O unieważnieniu przetargu zdecydował komisarz Marek Bojarski. Do końca lipca obowiązywał już jednak kolejny konkurs, który na początku sierpnia br. został rozstrzygnięty. Zamówienia udzielono firmie z Białegostoku. Za tą decyzją stała już administracja prezydenta Jerzego Wilka. Jak czytamy w Biuletynie Informacji Publicznej Urzędu Miejskiego w Elblągu, w ramach ogłoszonego w lipcu przetargu wpłynęły oferty pięciu firm. Miasto dokonało wyboru najkorzystniejszej pod względem ceny, gdyż takie były założenia przetargu. Realizacją zamówienia zajmie się firma STUDIO PLUS S.C. D.S. WISZENKO, N.WISZENKO z Białegostoku.

- Kwota, za jaką zostaną wykonane witacze i billboardy to 179.297,10 zł brutto - dodaje Monika Borzdyńska z biura prasowego Urzędu Miejskiego w Elblągu.

Sprawę opisał portal TVN24, w kontekście zapowiedzi prezydenta miasta o potrzebie szukania oszczędności. Monika Borzdyńska z biura prasowego Urzędu Miejskiego tak tłumaczyła decyzję: - To nie nasza decyzja. Zamówienie zostało rozpisane 13 czerwca, czyli jeszcze za poprzedniej władzy. 5 sierpnia przetarg został rozstrzygnięty, nie można było się z tego wycofać - wyjaśnia Monika Borzdyńska, rzecznik prezydenta Elbląga. - Gdyby prezydent Wilk mógł decydować, to na pewno nie wydałby takiej sumy na promocję miasta w momencie, kiedy i tak stawiamy na oszczędności - dodaje.

Jak tłumaczy, decyzję o rozpisaniu przetargu rozpisał departament komunikacji społecznej, który ma zostać do końca sierpnia zlikwidowany.

Z takim stawianiem sprawy nie zgadza się radny Robert Turlej, który pisze na swoim blogu: Pod koniec czerwca, po I turze wyborów nastąpiło otwarcie ofert przetargowych. Zamawiający czyli Urząd Miejski miał do wydania na ten cel 154 tys. zł. Najtańsza oferta opiewała na kwotę 179.297,10 zł. Przewyższała zatem o 24 tys złotych kwotę, którą zamawiający zamierzał przeznaczyć na sfinansowanie zamówienia. 2 sierpnia Prezydent Jerzy Wilk otrzymał komplet dokumentów prowadzonej procedury przetargowej.
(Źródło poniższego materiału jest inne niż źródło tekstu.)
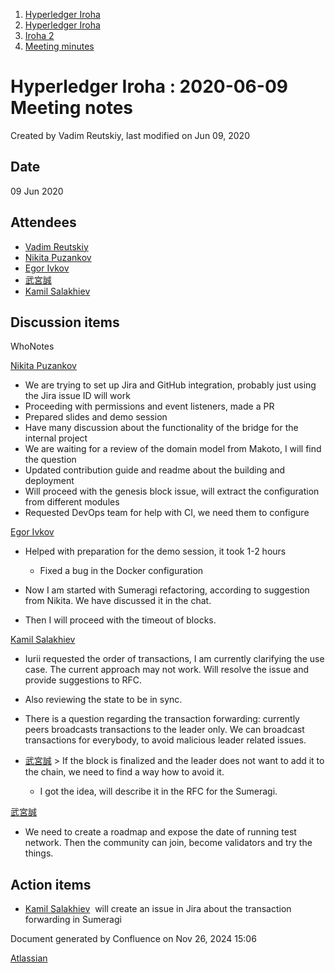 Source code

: 1. [Hyperledger Iroha](index.html)
2. [Hyperledger Iroha](Hyperledger-Iroha_20873224.html)
3. [Iroha 2](Iroha-2_21012047.html)
4. [Meeting minutes](Meeting-minutes_21016015.html)

# Hyperledger Iroha : 2020-06-09 Meeting notes

Created by Vadim Reutskiy, last modified on Jun 09, 2020

## Date

09 Jun 2020

## Attendees

- [Vadim Reutskiy](https://lf-hyperledger.atlassian.net/wiki/people/5b8d04b72786fb2bf79a7405?ref=confluence)
- [Nikita Puzankov](https://lf-hyperledger.atlassian.net/wiki/people/5df113768998970e5b434e0a?ref=confluence)
- [Egor Ivkov](https://lf-hyperledger.atlassian.net/wiki/people/5dd9631c1cf3c20ef5ff9f0f?ref=confluence)
- [武宮誠](https://lf-hyperledger.atlassian.net/wiki/people/557058:12c320e6-5d17-404f-b20e-bfa5721ae960?ref=confluence)
- [Kamil Salakhiev](https://lf-hyperledger.atlassian.net/wiki/people/557058:07723e0b-a027-4cc4-ad6d-324e41cccb4d?ref=confluence)

## Discussion items

WhoNotes

[Nikita Puzankov](https://lf-hyperledger.atlassian.net/wiki/people/5df113768998970e5b434e0a?ref=confluence)

- We are trying to set up Jira and GitHub integration, probably just using the Jira issue ID will work
- Proceeding with permissions and event listeners, made a PR
- Prepared slides and demo session
- Have many discussion about the functionality of the bridge for the internal project
- We are waiting for a review of the domain model from Makoto, I will find the question
- Updated contribution guide and readme about the building and deployment
- Will proceed with the genesis block issue, will extract the configuration from different modules
- Requested DevOps team for help with CI, we need them to configure

[Egor Ivkov](https://lf-hyperledger.atlassian.net/wiki/people/5dd9631c1cf3c20ef5ff9f0f?ref=confluence)

- Helped with preparation for the demo session, it took 1-2 hours
  
  - Fixed a bug in the Docker configuration
- Now I am started with Sumeragi refactoring, according to suggestion from Nikita. We have discussed it in the chat.
- Then I will proceed with the timeout of blocks.

[Kamil Salakhiev](https://lf-hyperledger.atlassian.net/wiki/people/557058:07723e0b-a027-4cc4-ad6d-324e41cccb4d?ref=confluence)

- Iurii requested the order of transactions, I am currently clarifying the use case. The current approach may not work. Will resolve the issue and provide suggestions to RFC.
- Also reviewing the state to be in sync.
- There is a question regarding the transaction forwarding: currently peers broadcasts transactions to the leader only. We can broadcast transactions for everybody, to avoid malicious leader related issues.
- [武宮誠](https://lf-hyperledger.atlassian.net/wiki/people/557058:12c320e6-5d17-404f-b20e-bfa5721ae960?ref=confluence) &gt; If the block is finalized and the leader does not want to add it to the chain, we need to find a way how to avoid it.
  
  - I got the idea, will describe it in the RFC for the Sumeragi.

[武宮誠](https://lf-hyperledger.atlassian.net/wiki/people/557058:12c320e6-5d17-404f-b20e-bfa5721ae960?ref=confluence)

- We need to create a roadmap and expose the date of running test network. Then the community can join, become validators and try the things.

## Action items

- [Kamil Salakhiev](https://lf-hyperledger.atlassian.net/wiki/people/557058:07723e0b-a027-4cc4-ad6d-324e41cccb4d?ref=confluence)  will create an issue in Jira about the transaction forwarding in Sumeragi

Document generated by Confluence on Nov 26, 2024 15:06

[Atlassian](http://www.atlassian.com/)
Prezydent mógł unieważnić przetarg albo zwiększyć kwotę potrzebną na sfinansowanie zamówienia.

Art. 93 Ustawy o zamówieniach publicznych stanowi, że: "Zamawiający unieważnia postępowanie o udzielenie zamówienia, jeżeli 4) cena najkorzystniejszej oferty lub oferta z najniższą ceną przewyższa kwotę, którą zamawiający zamierza przeznaczyć na sfinansowanie zamówienia, chyba że zamawiający może zwiększyć tę kwotę do ceny najkorzystniejszej oferty;"

- 5 sierpnia Prezydent Jerzy Wilk podjął decyzję o wybraniu najtańszej oferty czyli jednocześnie zwiększył o 24 tys. zł kwotę przeznaczoną do realizacji tego zamówienia – dodaje Robert Turlej.
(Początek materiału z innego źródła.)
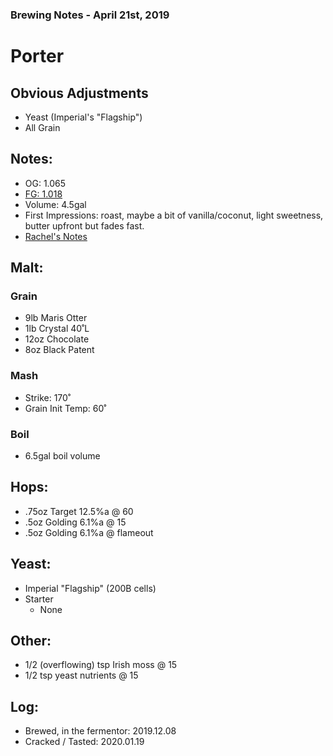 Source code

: ### Brewing Notes - April 21st, 2019

# Porter

## Obvious Adjustments
- Yeast (Imperial's "Flagship")
- All Grain

## Notes:
- OG: 1.065
- [FG: 1.018](FG_Reading.jpg)
- Volume: 4.5gal
- First Impressions: roast, maybe a bit of vanilla/coconut, light sweetness, butter upfront but fades fast.
- [Rachel's Notes](Rachel_Tasting_Notes.jpg)

## Malt:

### Grain
- 9lb Maris Otter
- 1lb Crystal 40˚L
- 12oz Chocolate
- 8oz Black Patent

### Mash

- Strike: 170˚
- Grain Init Temp: 60˚

### Boil
- 6.5gal boil volume
  
## Hops:
- .75oz Target 12.5%a @ 60
- .5oz Golding 6.1%a @ 15
- .5oz Golding 6.1%a @ flameout

## Yeast:
- Imperial "Flagship" (200B cells)
- Starter 
  - None

## Other:
- 1/2 (overflowing) tsp Irish moss @ 15
- 1/2 tsp yeast nutrients @ 15

## Log:
- Brewed, in the fermentor: 2019.12.08
- Cracked / Tasted: 2020.01.19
Oczywiście takie wizualizacje miastu są potrzebne i decyzja o ich wykonaniu jest słuszna. Niezrozumiałym jest jednak fakt, dlaczego obecne władze miasta twierdzą w mediach, że przetargu nie można było unieważnić, skoro taka możliwość istniała?

14
0
oceń tekst 14 głosów 100%

Powiązane artykuły

Elbląskie witacze zrealizuje firma z Białegostoku

05.08.2013 komentarzy 4

Kwiecień bieżącego roku. Wtedy to po raz pierwszy UM ogłosił przetarg na dostarczenie czterech billboardów i sześciu witaczy, które będą...

Prawie 180 tysięcy za nowe witacze i billboardy w Elblągu

05.08.2013 komentarzy 4

Zakończona została procedura przetargowa na wybudowanie sześciu witaczy i czterech billboardów. Wykona je firma z Białegostoku za kwotę 179.297,10 zł...
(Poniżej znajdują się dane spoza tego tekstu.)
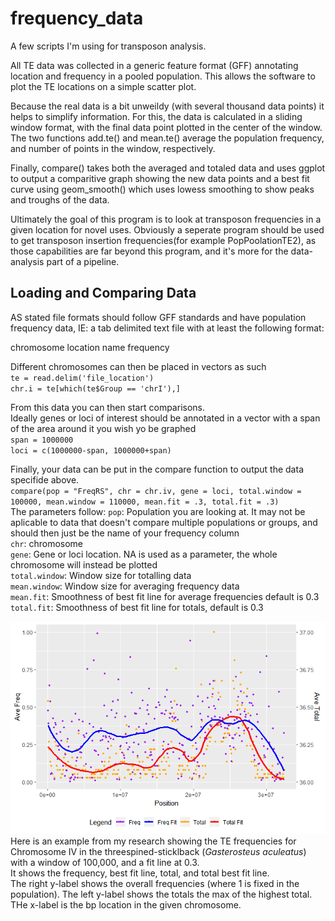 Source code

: # frequency_data
A few scripts I'm using for transposon analysis. 

All TE data was collected in a generic feature format (GFF) annotating location and frequency in a pooled population. This allows the software to plot the TE locations on a simple scatter plot. 

Because the real data is a bit unweildy (with several thousand data points) it helps to simplify information. For this, the data is calculated in a sliding window format, with the final data point plotted in the center of the window. The two functions add.te() and mean.te() average the population frequency, and number of points in the window, respectively. 

Finally, compare() takes both the averaged and totaled data and uses ggplot to output a comparitive graph showing the new data points and a best fit curve using geom_smooth() which uses lowess smoothing to show peaks and troughs of the data. 

Ultimately the goal of this program is to look at transposon frequencies in a given location for novel uses. Obviously a seperate program should be used to get transposon insertion frequencies(for example PopPoolationTE2), as those capabilities are far beyond this program, and it's more for the data-analysis part of a pipeline.  

## Loading and Comparing Data
AS stated file formats should follow GFF standards and have population frequency data, IE: a tab delimited text file with at least the following format:

chromosome  location  name  frequency

Different chromosomes can then be placed in vectors as such  
`te = read.delim('file_location')`  
`chr.i = te[which(te$Group == 'chrI'),]`

From this data you can then start comparisons.  
Ideally genes or loci of interest should be annotated in a vector with a span of the area around it you wish yo be graphed  
`span = 1000000`  
`loci = c(1000000-span, 1000000+span)`

Finally, your data can be put in the compare function to output the data specifide above.  
`compare(pop = "FreqRS", chr = chr.iv, gene = loci, total.window = 100000, mean.window = 110000, mean.fit = .3, total.fit = .3)`  
The parameters follow:
`pop`: Population you are looking at. It may not be aplicable to data that doesn't compare multiple populations or groups, and should then just be the name of your frequency column  
`chr`: chromosome  
`gene`: Gene or loci location. NA is used as a parameter, the whole chromosome will instead be plotted  
`total.window`: Window size for totalling data  
`mean.window`: Window size for averaging frequency data  
`mean.fit`: Smoothness of best fit line for average frequencies default is 0.3   
`total.fit`: Smoothness of best fit line for totals, default is 0.3   


![Some Example Data For Your Pleasure](https://github.com/DambrosiCode/transposon_stats/blob/master/ChrIV.png)  
Here is an example from my research showing the TE frequencies for Chromosome IV in the threespined-sticklback (*Gasterosteus aculeatus*) with a window of 100,000, and a fit line at 0.3.   
It shows the frequency, best fit line, total, and total best fit line.  
The right y-label shows the overall frequencies (where 1 is fixed in the population). The left y-label shows the totals the max of the highest total. THe x-label is the bp location in the given chromosome.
Magistrat wyjaśnia. Zgodę wydał komisarz Bojarski

09.08.2013 komentarzy 5

W związku z opublikowanym artykułem pt.” Prezydent mógł unieważnić przetarg na witacze i bilbordy” zamieszczonym w dniu 8 sierpnia 2013 r. na...

Witaczy i billboardów nadal nie ma. GDDKiA nie dała zgody

27.11.2013 komentarzy 16

W listopadzie miały już stać na głównych drogach dojazdowych do naszego miasta. Nie ma ich, ponieważ na ich ustawienie nie zgodziła się Generalna Dyrekcja...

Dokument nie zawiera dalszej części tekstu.